Regulatory Compliance assesses adherence and compliance to regulatory standards, internal policies, or industry regulations. The compliance status may be set to compliant, non-compliant, and unknown. Assets found to be compliant with relevant regulations and internal policies are assigned lower priority score, reflecting their alignment with established compliance frameworks and reduced risk of legal or financial consequences. Conversely, assets identified as non-compliant, failing to meet regulatory requirements or internal policies, are assigned a higher priority score indicative of heightened compliance and security risks. Assets with an unknown compliance status, lacking clarity regarding their regulatory compliance status, are assigned intermediate priority score, reflecting the uncertainty surrounding their compliance posture. In one embodiment, the regulatory compliance with the highest to lowest priority score may be ordered non-compliant, unknown, and compliant.

The outputs of prioritization rules engine 330 are then combined within the priority prediction module 340 to generate a risk level for the digital asset. In one embodiment, the risk level is generated by summing up the priority scores received from the prioritization rules engine for each factor. The resulting risk level provides a holistic measure of the asset's risk profile, guiding decision-making processes related to asset management, security remediation, and resource allocation within the multi-cloud environment. Through this systematic approach, organizations can effectively prioritize the decommissioning of unknown assets based on their impact on security, compliance, and operational continuity, thereby enhancing overall risk management and governance capabilities. In another embodiment, the priority scores generated for each factor are weighted and combined to generate a risk level score for the digital asset. In yet another embodiment, advanced boosting techniques are employed to enhance the predictive accuracy of individual decision trees, resulting in a robust assessment of the attack surface priority for each unknown asset. The priority prediction module 340 may assign numerical values (i.e., a risk level) to prioritize unknown assets based on their susceptibility to potential attacks, with higher values indicating greater risk.
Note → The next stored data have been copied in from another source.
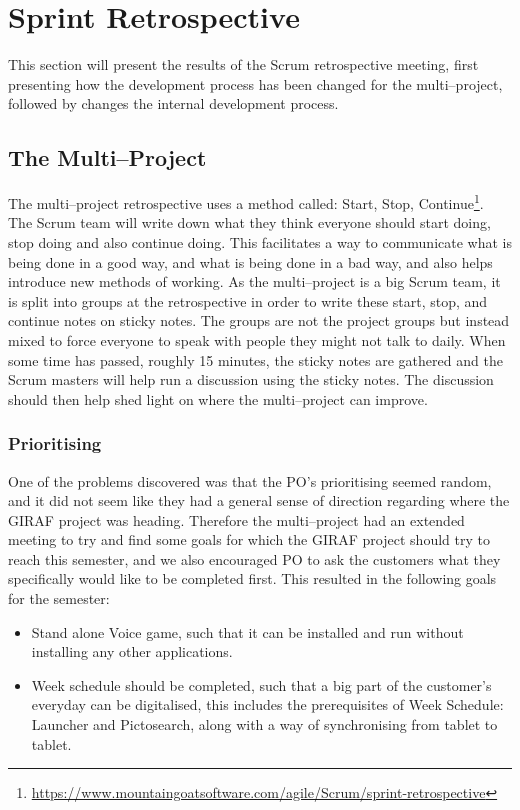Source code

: \section{Sprint Retrospective}\label{s1retro}
This section will present the results of the Scrum retrospective meeting, first presenting how the development process has been changed for the multi--project, followed by changes the internal development process.

\subsection{The Multi--Project}\label{retro1}
The multi--project retrospective uses a method called: Start, Stop, Continue\footnote{\url{https://www.mountaingoatsoftware.com/agile/Scrum/sprint-retrospective}}.
The Scrum team will write down what they think everyone should start doing, stop doing and also continue doing.
This facilitates a way to communicate what is being done in a good way, and what is being done in a bad way, and also helps introduce new methods of working.
As the multi--project is a big Scrum team, it is split into groups at the retrospective in order to write these start, stop, and continue notes on sticky notes.
The groups are not the project groups but instead mixed to force everyone to speak with people they might not talk to daily.
When some time has passed, roughly 15 minutes, the sticky notes are gathered and the Scrum masters will help run a discussion using the sticky notes.
The discussion should then help shed light on where the multi--project can improve.

\subsubsection{Prioritising}
One of the problems discovered was that the PO's prioritising seemed random, and it did not seem like they had a general sense of direction regarding where the GIRAF project was heading.
Therefore the multi--project had an extended meeting to try and find some goals for which the GIRAF project should try to reach this semester, and we also encouraged PO to ask the customers what they specifically would like to be completed first.
This resulted in the following goals for the semester:
\begin{itemize}
	\item Stand alone Voice game, such that it can be installed and run without installing any other applications.
	\item Week schedule should be completed, such that a big part of the customer's everyday can be digitalised, this includes the prerequisites of Week Schedule: Launcher and Pictosearch, along with a way of synchronising from tablet to tablet.
\end{itemize}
The risk level for each unknown digital asset may then be passed to notification system 350. Notification system 350 may act as a communication hub, receiving the prioritized list of unknown assets and their corresponding risk level from the priority prediction module 340. Notification system may disseminate real-time notifications to relevant stakeholders within the organization, alerting them of identified security risks. In one example, notification system may send notification emails to decision makers of the cloud provider with the list of unknown assets and optionally, the decommission date provided by the remediation module. In one embodiment, a notification is sent to a decision maker of where the unknown asset resides so that the decision maker can make decisions regarding decommissioning or removal of the unknown asset. This facilitates prompt collaboration and decision-making among IT administrators, security teams, and asset owners to expedite the remediation process

Finally, the remediation module 360 takes actionable steps to address the identified security vulnerabilities. Leveraging the prioritized list of unknown assets, remediation module 360 may initiate automated or manual remediation actions, such as asset reclassification, access restriction, or decommissioning. Asset reclassification is classifying the asset as a different class, such as deprecated. Asset restriction is restricting access to the asset, such as only to the administrators. Asset decommissioning is the deletion of the asset from the system. Remediation module 360 tracks the progress of remediation efforts and provides feedback to the Notification System 350 for further updates and notifications to stakeholders. For example, emails may be sent to decision makers such as administrators of the cloud provider about the upcoming decommission dates for the unknown assets, plus a follow up email once the unknown asset has been decommissioned.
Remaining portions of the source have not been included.